Der vor einem Jahr angetretene neue CEO Kamieth hat einige auch größere Veränderungen im Portfolio angekündigt und bereits auf den Weg gebracht. BASF hat das Baufarbengeschäft in Brasilien veräußert und die Trennung vom Segment Coatings eingeläutet − jüngst wurde in Marktkreisen der Konkurrent Akzo Nobel als Interessent für das Lackgeschäft gehandelt. Als großen Schritt bereitet BASF den Börsengang der Agrarchemie vor.

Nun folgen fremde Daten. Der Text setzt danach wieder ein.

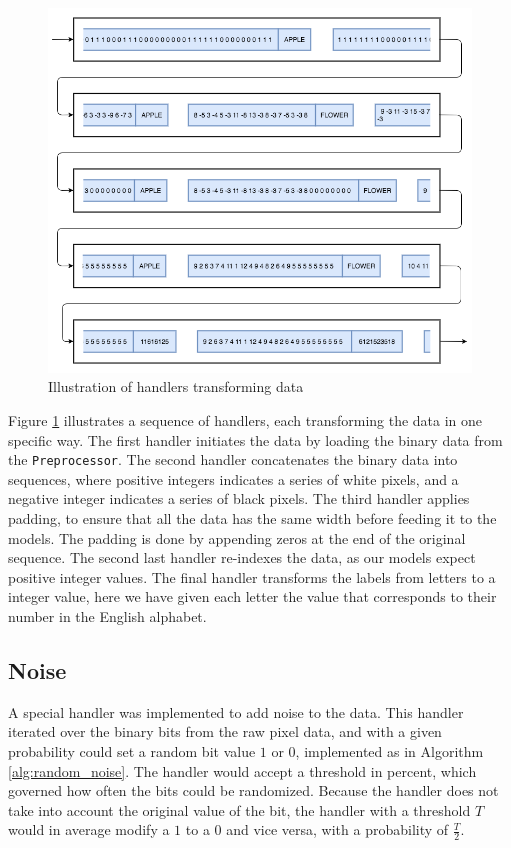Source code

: \begin{figure}[H]
    \centering
    \includegraphics[width=1\textwidth]{fig/development_process/transformator.png}
    \caption{Illustration of handlers transforming data}
    \label{fig:development-transformator}
\end{figure}

Figure \ref{fig:development-transformator} illustrates a sequence of handlers, each transforming the data in one specific way. The first handler initiates the data by loading the binary data from the {\tt Preprocessor}. The second handler concatenates the binary data into sequences, where positive integers indicates a series of white pixels, and a negative integer indicates a series of black pixels. The third handler applies padding, to ensure that all the data has the same width before feeding it to the models. The padding is done by appending zeros at the end of the original sequence. The second last handler re-indexes the data, as our models expect positive integer values. The final handler transforms the labels from letters to a integer value, here we have given each letter the value that corresponds to their number in the English alphabet.

\subsection{Noise}
A special handler was implemented to add noise to the data. This handler iterated over the binary bits from the raw pixel data, and with a given probability could set a random bit value \(1\) or \(0\), implemented as in Algorithm \ref{alg:random_noise}. The handler would accept a threshold in percent, which governed how often the bits could be randomized. Because the handler does not take into account the original value of the bit, the handler with a threshold \(T\) would in average modify a \(1\) to a \(0\) and vice versa, with a probability of \(\frac{T}{2}\).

Auch die neue Ausschüttungspolitik findet das Wohlwollen der Deka. „Wir begrüßen es sehr, dass sich BASF endlich vom Dogma einer stetig steigenden oder zumindest stabilen Dividende gelöst hat“, sagt Vogel. Angesichts der in Aussicht gestellten Aktienrückkäufe blieben die „finanziellen Zuwendungen“ an die Aktionäre auf hohem Niveau.

Neue Dividendenpolitik

BASF hatte auf dem Kapitalmarkttag angekündigt, künftig eine Dividende von mindestens 2,25 Euro zu zahlen und von 2025 bis 2028 über Dividende und Aktienrückkauf mindestens 12 Mrd. Euro an die Anteilseigner zu verteilen. Für 2024 kehrt BASF 2 Mrd. Euro aus. Die neue Dividendenpolitik gebe dem Management deutlich mehr Flexibilität in der Kapitalallokation und befreie „das zyklische Geschäft endlich vom Korsett der progressiven Dividende“, meint Vogel.

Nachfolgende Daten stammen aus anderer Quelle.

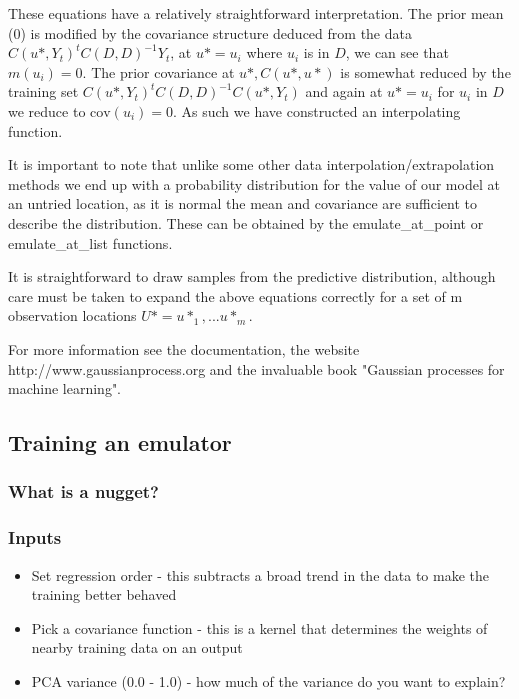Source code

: \documentclass{article}
\begin{document}
These equations have a relatively straightforward interpretation. The
prior mean (0) is modified by the covariance structure deduced from
the data $C(u*,Y_t)^t C(D,D)^{-1} Y_t$, at $u* = u_i$ where $u_i$ is in $D$,
we can see that $m(u_i) = 0$. The prior covariance at $u*, C(u*,u*)$ is
somewhat reduced by the training set $C(u*,Y_t)^t C(D,D)^{-1}
C(u*,Y_t)$ and again at $u*=u_i$ for $u_i$ in $D$ we reduce to $\textrm{cov}(u_i) =
0$. As such we have constructed an interpolating function.

It is important to note that unlike some other data
interpolation/extrapolation methods we end up with a probability
distribution for the value of our model at an untried location, as it
is normal the mean and covariance are sufficient to describe the
distribution. These can be obtained by the emulate\_at\_point or
emulate\_at\_list functions.

It is straightforward to draw samples from the predictive
distribution, although care must be taken to expand the above
equations correctly for a set of m observation locations
$U* = {u*_1, ... u*_m}$.

For more information see the documentation, the website
http://www.gaussianprocess.org and the invaluable book "Gaussian
processes for machine learning".

\subsection{Training an emulator}

\subsubsection{What is a nugget?}

\subsubsection{Inputs}

\begin{itemize}

\item Set regression order - this subtracts a broad trend in the data to make the training better behaved

\item Pick a covariance function - this is a kernel that determines the weights of nearby training data on an output

\item PCA variance (0.0 - 1.0) - how much of the variance do you want to explain?

\end{itemize}
\end{document}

Wie in den Vorjahren wird der Aufbau eines neuen Produktionsstandorts in China kritisch hinterfragt − es ist mit 10 Mrd. Euro die größte Einzelinvestition in der Unternehmensgeschichte. Arne Rautenberg, Fondsmanager bei Union Investment, hebt das Problem der Überkapazitäten im chinesischen Markt hervor und stellt die Frage, inwieweit sich die Investition in den dann drittgrößten Produktionsstandort der BASF für die Aktionäre „überhaupt noch auszahlen" wird. „Ausgerechnet jetzt kommen Sie in China mit dem neuen Verbundstandort an den Markt“, warnt Rautenberg.

„Riskante Wette“

Deka-Fondsvertreter Vogel rechnet der BASF an, beim Aufbau des neuen Werks in China sowohl den Zeitplan als auch das veranschlagte Budget eingehalten zu haben. Die Investition bleibe jedoch „eine riskante Wette“.

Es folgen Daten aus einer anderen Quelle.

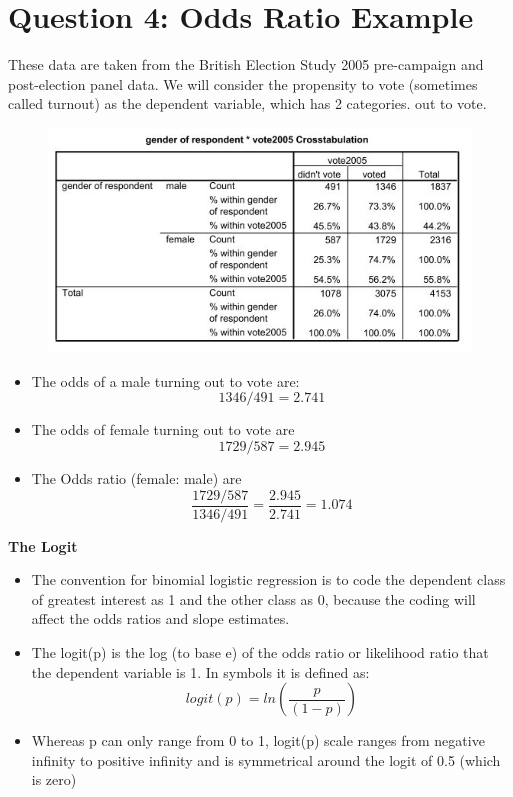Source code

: \documentclass[a4paper,12pt]{article}
\begin{document}
\section*{Question 4: Odds Ratio Example}
	These data are taken from the British Election Study 2005 pre-campaign and
	post-election panel data. We will consider the propensity to vote (sometimes called turnout) as the
	dependent variable, which has 2 categories. 
	out to vote.
	\begin{center}
		\begin{figure}[h!]
			\includegraphics[scale=0.8]{LogWeek10A}\\
		\end{figure}
	\end{center}
\begin{itemize}
	\item The odds of a male turning out to vote are:
	\[1346/491 = 2.741\]
	\item The odds of female turning out to vote are
	\[1729/587 = 2.945\]
	\item The Odds ratio (female: male) are
	\[ \frac{1729/587 }{ 1346/491 } = \frac{2.945}{2.741}= 1.074\]
\end{itemize}	

\newpage
\begin{framed}
\noindent \textbf{The Logit}\\
\begin{itemize}
	\item 		The convention for binomial logistic regression is to code the
	dependent class of greatest interest as 1 and the other class as 0, because the coding will
	affect the odds ratios and slope estimates.
	
\item 	The logit(p) is the log (to base e) of the odds ratio or likelihood ratio that the dependent
	variable is 1. In symbols it is defined as:
	\[ logit(p) = ln \left(\frac{p}{(1-p)}\right) \]
	
\item	Whereas p can only range from 0 to 1, logit(p) scale ranges from negative infinity to positive
	infinity and is symmetrical around the logit of 0.5 (which is zero)
\end{itemize}

\end{framed}
\end{document}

Vogel gibt mit Blick auf die Expansion in China zu bedenken, dass sich die Lage seit dem Zeitpunkt der Investitionsentscheidung grundlegend verändert habe. Die chinesische Wirtschaft verlagere sich mehr und mehr von der Fertigungsindustrie hin zu Dienstleistungen und zu einer höheren Wertschöpfung im Maschinenbau. Die Überkapazitäten dort würden „langsam chronisch“ und drohten „dauerhaft die Profitabilität zu gefährden“.